[Stored data]
┌──

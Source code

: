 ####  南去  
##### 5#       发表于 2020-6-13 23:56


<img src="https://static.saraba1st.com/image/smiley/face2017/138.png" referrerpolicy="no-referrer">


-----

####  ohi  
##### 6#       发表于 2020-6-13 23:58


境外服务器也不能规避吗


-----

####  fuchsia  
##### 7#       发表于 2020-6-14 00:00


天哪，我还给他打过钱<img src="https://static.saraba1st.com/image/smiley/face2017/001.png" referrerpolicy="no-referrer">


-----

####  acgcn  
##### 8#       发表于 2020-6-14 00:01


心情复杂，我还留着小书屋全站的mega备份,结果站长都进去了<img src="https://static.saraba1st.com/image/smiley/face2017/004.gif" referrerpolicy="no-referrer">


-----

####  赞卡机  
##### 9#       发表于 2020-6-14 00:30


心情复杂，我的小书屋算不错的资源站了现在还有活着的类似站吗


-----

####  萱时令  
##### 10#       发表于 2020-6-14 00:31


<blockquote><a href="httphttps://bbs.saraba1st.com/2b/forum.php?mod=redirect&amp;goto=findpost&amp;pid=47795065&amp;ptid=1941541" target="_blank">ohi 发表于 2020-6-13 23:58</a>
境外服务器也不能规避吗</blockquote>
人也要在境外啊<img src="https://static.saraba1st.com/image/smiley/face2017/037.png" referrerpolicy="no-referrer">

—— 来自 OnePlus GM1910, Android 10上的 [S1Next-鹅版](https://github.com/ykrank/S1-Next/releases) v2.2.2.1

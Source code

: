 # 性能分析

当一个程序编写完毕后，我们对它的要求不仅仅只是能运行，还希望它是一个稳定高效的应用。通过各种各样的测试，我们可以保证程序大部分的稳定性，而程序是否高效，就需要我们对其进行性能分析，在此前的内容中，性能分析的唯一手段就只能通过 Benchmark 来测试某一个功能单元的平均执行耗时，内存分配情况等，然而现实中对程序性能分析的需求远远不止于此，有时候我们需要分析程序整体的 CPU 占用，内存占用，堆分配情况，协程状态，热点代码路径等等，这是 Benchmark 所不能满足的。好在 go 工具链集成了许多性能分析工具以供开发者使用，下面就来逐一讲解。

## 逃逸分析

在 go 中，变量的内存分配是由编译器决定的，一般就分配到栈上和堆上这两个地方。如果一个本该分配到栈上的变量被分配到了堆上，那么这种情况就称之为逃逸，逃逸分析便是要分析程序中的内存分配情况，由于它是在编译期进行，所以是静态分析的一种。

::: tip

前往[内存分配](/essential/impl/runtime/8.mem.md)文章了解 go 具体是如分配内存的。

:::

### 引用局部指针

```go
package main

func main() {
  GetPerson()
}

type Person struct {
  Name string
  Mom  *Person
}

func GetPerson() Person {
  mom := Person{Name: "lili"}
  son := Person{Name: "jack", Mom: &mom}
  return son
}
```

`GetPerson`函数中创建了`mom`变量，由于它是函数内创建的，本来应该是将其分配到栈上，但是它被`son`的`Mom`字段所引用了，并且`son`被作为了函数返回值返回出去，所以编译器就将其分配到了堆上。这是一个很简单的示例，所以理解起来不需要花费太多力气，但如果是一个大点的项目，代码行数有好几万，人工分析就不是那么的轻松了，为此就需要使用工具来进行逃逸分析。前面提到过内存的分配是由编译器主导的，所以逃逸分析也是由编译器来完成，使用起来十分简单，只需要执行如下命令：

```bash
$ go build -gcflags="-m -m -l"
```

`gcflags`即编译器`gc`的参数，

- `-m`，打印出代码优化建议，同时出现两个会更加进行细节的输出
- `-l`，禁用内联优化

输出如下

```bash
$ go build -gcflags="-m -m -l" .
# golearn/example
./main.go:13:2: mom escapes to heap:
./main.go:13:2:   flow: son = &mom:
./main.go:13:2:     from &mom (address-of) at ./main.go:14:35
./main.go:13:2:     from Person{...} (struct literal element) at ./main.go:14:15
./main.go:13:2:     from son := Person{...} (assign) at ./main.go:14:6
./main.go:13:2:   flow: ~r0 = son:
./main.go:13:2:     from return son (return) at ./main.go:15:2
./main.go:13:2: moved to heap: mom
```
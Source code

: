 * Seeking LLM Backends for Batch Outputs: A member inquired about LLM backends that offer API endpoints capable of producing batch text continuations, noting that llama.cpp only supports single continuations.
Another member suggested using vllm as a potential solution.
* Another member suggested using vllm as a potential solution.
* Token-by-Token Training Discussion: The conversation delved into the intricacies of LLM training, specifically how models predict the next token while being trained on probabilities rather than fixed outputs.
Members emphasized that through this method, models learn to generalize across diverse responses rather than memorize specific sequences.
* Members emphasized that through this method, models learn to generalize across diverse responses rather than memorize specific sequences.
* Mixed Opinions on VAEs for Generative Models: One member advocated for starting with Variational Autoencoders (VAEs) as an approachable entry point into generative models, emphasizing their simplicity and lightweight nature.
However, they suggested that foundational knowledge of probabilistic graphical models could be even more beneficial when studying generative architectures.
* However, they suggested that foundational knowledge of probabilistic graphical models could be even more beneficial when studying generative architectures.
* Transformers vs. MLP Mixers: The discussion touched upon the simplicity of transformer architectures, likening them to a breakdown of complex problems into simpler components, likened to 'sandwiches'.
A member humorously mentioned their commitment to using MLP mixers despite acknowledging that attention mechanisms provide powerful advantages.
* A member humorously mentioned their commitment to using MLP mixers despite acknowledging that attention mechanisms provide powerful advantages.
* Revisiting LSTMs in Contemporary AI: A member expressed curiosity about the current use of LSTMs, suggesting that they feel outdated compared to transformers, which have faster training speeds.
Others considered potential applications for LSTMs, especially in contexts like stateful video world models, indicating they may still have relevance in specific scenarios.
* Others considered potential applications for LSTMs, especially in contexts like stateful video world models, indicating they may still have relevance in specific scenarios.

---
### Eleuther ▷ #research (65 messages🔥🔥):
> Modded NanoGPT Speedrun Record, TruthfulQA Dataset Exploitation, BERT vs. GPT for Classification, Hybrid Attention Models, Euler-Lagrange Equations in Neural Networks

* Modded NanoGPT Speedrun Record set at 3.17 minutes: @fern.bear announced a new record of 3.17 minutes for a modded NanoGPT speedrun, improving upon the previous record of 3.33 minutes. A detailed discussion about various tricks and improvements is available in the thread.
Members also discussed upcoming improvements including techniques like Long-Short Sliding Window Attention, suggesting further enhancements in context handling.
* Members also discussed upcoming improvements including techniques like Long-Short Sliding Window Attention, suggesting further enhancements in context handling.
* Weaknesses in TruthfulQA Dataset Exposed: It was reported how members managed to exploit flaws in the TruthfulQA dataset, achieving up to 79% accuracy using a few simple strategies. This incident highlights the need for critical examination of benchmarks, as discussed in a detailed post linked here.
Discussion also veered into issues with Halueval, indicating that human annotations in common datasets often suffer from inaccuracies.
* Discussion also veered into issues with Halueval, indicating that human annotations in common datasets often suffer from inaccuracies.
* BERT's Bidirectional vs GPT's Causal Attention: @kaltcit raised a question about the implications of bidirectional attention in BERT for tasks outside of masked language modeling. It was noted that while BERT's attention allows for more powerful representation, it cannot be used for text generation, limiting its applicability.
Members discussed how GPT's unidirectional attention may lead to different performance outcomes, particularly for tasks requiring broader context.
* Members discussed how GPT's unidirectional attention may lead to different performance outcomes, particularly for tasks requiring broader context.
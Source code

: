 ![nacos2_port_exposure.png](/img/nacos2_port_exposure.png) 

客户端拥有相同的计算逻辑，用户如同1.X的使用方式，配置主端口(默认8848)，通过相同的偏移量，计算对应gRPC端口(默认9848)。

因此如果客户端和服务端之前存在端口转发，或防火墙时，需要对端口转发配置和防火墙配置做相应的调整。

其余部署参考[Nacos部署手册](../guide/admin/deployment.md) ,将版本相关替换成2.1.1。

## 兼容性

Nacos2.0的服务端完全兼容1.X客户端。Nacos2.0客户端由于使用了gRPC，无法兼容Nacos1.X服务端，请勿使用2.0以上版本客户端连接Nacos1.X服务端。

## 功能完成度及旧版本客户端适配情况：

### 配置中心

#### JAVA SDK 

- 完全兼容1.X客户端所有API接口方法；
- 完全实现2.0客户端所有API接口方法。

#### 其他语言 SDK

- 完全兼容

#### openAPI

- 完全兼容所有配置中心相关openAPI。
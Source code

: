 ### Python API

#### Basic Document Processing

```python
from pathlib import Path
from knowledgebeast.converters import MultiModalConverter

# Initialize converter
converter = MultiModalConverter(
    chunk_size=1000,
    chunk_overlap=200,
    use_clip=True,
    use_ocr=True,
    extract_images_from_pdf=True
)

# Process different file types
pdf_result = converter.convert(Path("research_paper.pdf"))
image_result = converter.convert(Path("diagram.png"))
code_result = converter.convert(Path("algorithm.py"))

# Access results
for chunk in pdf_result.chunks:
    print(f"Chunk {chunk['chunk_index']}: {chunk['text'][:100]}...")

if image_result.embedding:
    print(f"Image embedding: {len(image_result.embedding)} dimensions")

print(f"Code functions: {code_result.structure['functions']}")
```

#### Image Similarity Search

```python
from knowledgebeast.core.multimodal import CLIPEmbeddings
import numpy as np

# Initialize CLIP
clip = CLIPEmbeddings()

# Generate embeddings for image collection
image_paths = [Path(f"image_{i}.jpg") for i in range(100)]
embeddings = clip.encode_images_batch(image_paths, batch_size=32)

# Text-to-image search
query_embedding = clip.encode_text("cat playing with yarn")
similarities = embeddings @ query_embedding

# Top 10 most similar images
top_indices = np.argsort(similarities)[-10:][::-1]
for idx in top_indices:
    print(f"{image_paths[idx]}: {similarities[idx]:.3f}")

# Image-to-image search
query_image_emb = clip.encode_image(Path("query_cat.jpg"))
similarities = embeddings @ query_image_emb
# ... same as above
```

└──

INSTRUCTIONS TO FOLLOW: Every line above that holds the string "Initialize" should be copied into the answer.

EXERCISE RESPONSE:
# Initialize converter
# Initialize CLIP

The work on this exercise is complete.